The objective of this paper is to predict the expected number of deaths from 2000 to 2028 and to conduct a sensitivity analysis in order to study the influence of changes in model assumptions on the prediction.
Statistics Netherlands (CBS) provided the latest mortality figures of pleural cancer and mesothelioma between 1969 and 1998, yearly age distributions of the Dutch population from 1949 to 1998, and estimations of Dutch population growth from 2000 to 2030. Standard extrapolation demographic techniques were applied for the latter figures. The Netherlands Cancer Registry provided the morbidity figures of pleural mesothelioma between 1989 and 1997. Pleural cancer was defined using the International Classification of Diseases and Related Health Problems (ICD). For the period 1969–78, ICD-8 163.0 pleural cancer was used, for 1979–95, ICD-9 163 pleural cancer, and from 1996 onwards, pleural mesothelioma as ICD-10 C450. We assumed cases of pleural cancer to be pleural mesothelioma on a ratio 1:1 for the time span 1979–95. In some countries it has been shown that a substantial porportion of deaths coded 163 are not pleural mesothelioma and a correction factor was applied for predictions in Western Europe.7,9,14 However, because in the Dutch Cancer Registry 80–90% of all diagnoses were histologically confirmed, and the total numbers in the Cancer Registry and the Mortality Registry did correspond very well, it is assumed that overestimation of pleural mesothelioma cases by using the pleural cancer numbers will be very small.15 In the Netherlands, the non-mesothelioma pleural cancers in the Cancer Registry over the period 1989–98 were less than 10% of all pleural cancers.15 From 1996 to 1998, because of changes in the coding system at the Mortality Registry, the majority of mesothelioma deaths were registered as C459 (unspecified mesothelioma). We estimated the number of pleural mesothelioma deaths from 1996 to 1998 by the total number of mesothelioma deaths (C45) minus the estimated number of non-pleural mesothelioma deaths.
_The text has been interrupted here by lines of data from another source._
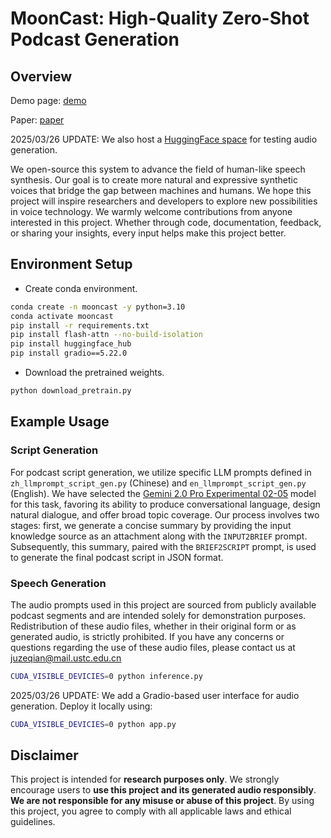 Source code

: # MoonCast: High-Quality Zero-Shot Podcast Generation

## Overview
Demo page: [demo](https://mooncastdemo.github.io)

Paper: [paper](https://arxiv.org/abs/2503.14345)

2025/03/26 UPDATE: We also host a [HuggingFace space](https://huggingface.co/spaces/jzq11111/mooncast) for testing audio generation.

We open-source this system to advance the field of human-like speech synthesis. Our goal is to create more natural and expressive synthetic voices that bridge the gap between machines and humans. We hope this project will inspire researchers and developers to explore new possibilities in voice technology. We warmly welcome contributions from anyone interested in this project. Whether through code, documentation, feedback, or sharing your insights, every input helps make this project better.


## Environment Setup
- Create conda environment.

``` sh
conda create -n mooncast -y python=3.10
conda activate mooncast
pip install -r requirements.txt 
pip install flash-attn --no-build-isolation
pip install huggingface_hub
pip install gradio==5.22.0
```

- Download the pretrained weights.
``` sh
python download_pretrain.py
```

## Example Usage

### Script Generation
For podcast script generation, we utilize specific LLM prompts defined in ``zh_llmprompt_script_gen.py`` (Chinese) and ``en_llmprompt_script_gen.py`` (English). We have selected the [Gemini 2.0 Pro Experimental 02-05](https://cloud.google.com/vertex-ai/generative-ai/docs/gemini-v2#2.0-pro) model for this task, favoring its ability to produce conversational language, design natural dialogue, and offer broad topic coverage. Our process involves two stages: first, we generate a concise summary by providing the input knowledge source as an attachment along with the ``INPUT2BRIEF`` prompt. Subsequently, this summary, paired with the ``BRIEF2SCRIPT`` prompt, is used to generate the final podcast script in JSON format.

### Speech Generation
The audio prompts used in this project are sourced from publicly available podcast segments and are intended solely for demonstration purposes. Redistribution of these audio files, whether in their original form or as generated audio, is strictly prohibited. If you have any concerns or questions regarding the use of these audio files, please contact us at juzeqian@mail.ustc.edu.cn

```sh
CUDA_VISIBLE_DEVICIES=0 python inference.py
```

2025/03/26 UPDATE: We add a Gradio-based user interface for audio generation. Deploy it locally using:

```sh
CUDA_VISIBLE_DEVICIES=0 python app.py
```

## Disclaimer  
This project is intended for **research purposes only**. We strongly encourage users to **use this project and its generated audio responsibly**. **We are not responsible for any misuse or abuse of this project**. By using this project, you agree to comply with all applicable laws and ethical guidelines. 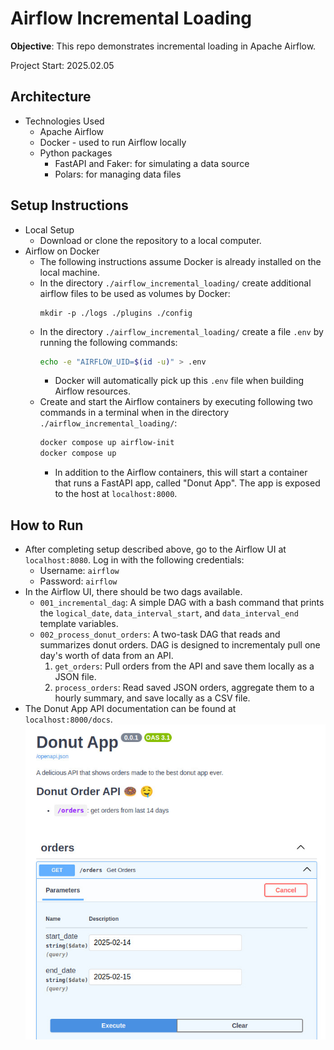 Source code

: # Airflow Incremental Loading

**Objective**: This repo demonstrates incremental loading in Apache Airflow. 

Project Start: 2025.02.05

## Architecture
- Technologies Used
  - Apache Airflow
  - Docker - used to run Airflow locally
  - Python packages
    - FastAPI and Faker: for simulating a data source
    - Polars: for managing data files

## Setup Instructions
- Local Setup
  - Download or clone the repository to a local computer. 
- Airflow on Docker
  - The following instructions assume Docker is already installed on the local machine. 
  - In the directory `./airflow_incremental_loading/` create additional airflow files to be used as volumes by Docker: 
    ```
    mkdir -p ./logs ./plugins ./config
    ```
  - In the directory `./airflow_incremental_loading/` create a file `.env` by running the following commands: 
    ```bash
    echo -e "AIRFLOW_UID=$(id -u)" > .env    
    ```
    - Docker will automatically pick up this `.env` file when building Airflow resources. 
  - Create and start the Airflow containers by executing following two commands in a terminal when in the directory `./airflow_incremental_loading/`:
    ```bash
    docker compose up airflow-init
    docker compose up
    ```
    - In addition to the Airflow containers, this will start a container that runs a FastAPI app, called "Donut App". The app is exposed to the host at `localhost:8000`. 

## How to Run
- After completing setup described above, go to the Airflow UI at `localhost:8080`. Log in with the following credentials:
  - Username: `airflow`
  - Password: `airflow`
- In the Airflow UI, there should be two dags available. 
  - `001_incremental_dag`: A simple DAG with a bash command that prints the `logical_date`, `data_interval_start`, and `data_interval_end` template variables. 
  - `002_process_donut_orders`: A two-task DAG that reads and summarizes donut orders. DAG is designed to incrementaly pull one day's worth of data from an API.
    1. `get_orders`: Pull orders from the API and save them locally as a JSON file. 
    2. `process_orders`: Read saved JSON orders, aggregate them to a hourly summary, and save locally as a CSV file. 
- The Donut App API documentation can be found at `localhost:8000/docs`. 
  ![Donut Order API](./images/DonutOrderAPI.jpeg)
The estimated number of non-pleural mesothelioma cases was derived from available information from the Netherlands Cancer Registry over the period 1989–1997 (18.5 for men, 20 for women).15
In the analysis, deaths in people younger than 25 or older than 85 years were not considered because they are very rare, and imprecision in the diagnosis among the elderly has been reported.16 Male and female mortality were separated, because of the occupational nature of the disease and the historically very low participation of women in the industrial workforce in the Netherlands.12
All analyses were performed using Generalised Interactive Linear Models (GLIM), version 4.09.17 Data were tabulated into 12 five-year age groups (25–29 to 80–84 years old), 6 five-year periods (1969–73 to 1994–98), and 15 five-year birth cohort groups (1885 to 1955), identified by mid-point year (that is, the birth cohort 1945 comprised those born from 1943 to 1947). Since mortality from pleural mesothelioma under the age of 40 years was very rare, the 1953–57 birth cohort was the youngest cohort for which an risk estimate could be obtained. In order to calculate the number of person-years at risk, interpolation was used to estimate the relative contribution of adjacent birth cohorts to the death rate in a particular year and age group.
We calculated age specific mortality rates per 100 000 person-years and relative risks by birth cohort and period. We used an age-period-cohort modelling technique, with the assumption that the number of cases follows a Poisson distribution, being the logarithm of death rates an additive function of the parameters.18–21 The birth cohort of 1943–47 was assigned the value 1. Fitting was done using an intercept only model, a one-factor (age, period, or cohort) model, a two-factor model (age-cohort, age-period, or cohort-period), and a three-factor model. This last model used period as a continuous variable or two periods with cut off 1996. Individual parameters and their confidence intervals were estimated by the maximum likelihood method (scaled deviances). Changes in scaled deviances between models were evaluated by the Pearson’s χ2 test and p values were calculated. In order to predict the expected number of pleural mesothelioma deaths in the period 2000 to 2028, the age specific rates per birth cohort were multiplied by the projected age specific survival in the Dutch population up to 2028.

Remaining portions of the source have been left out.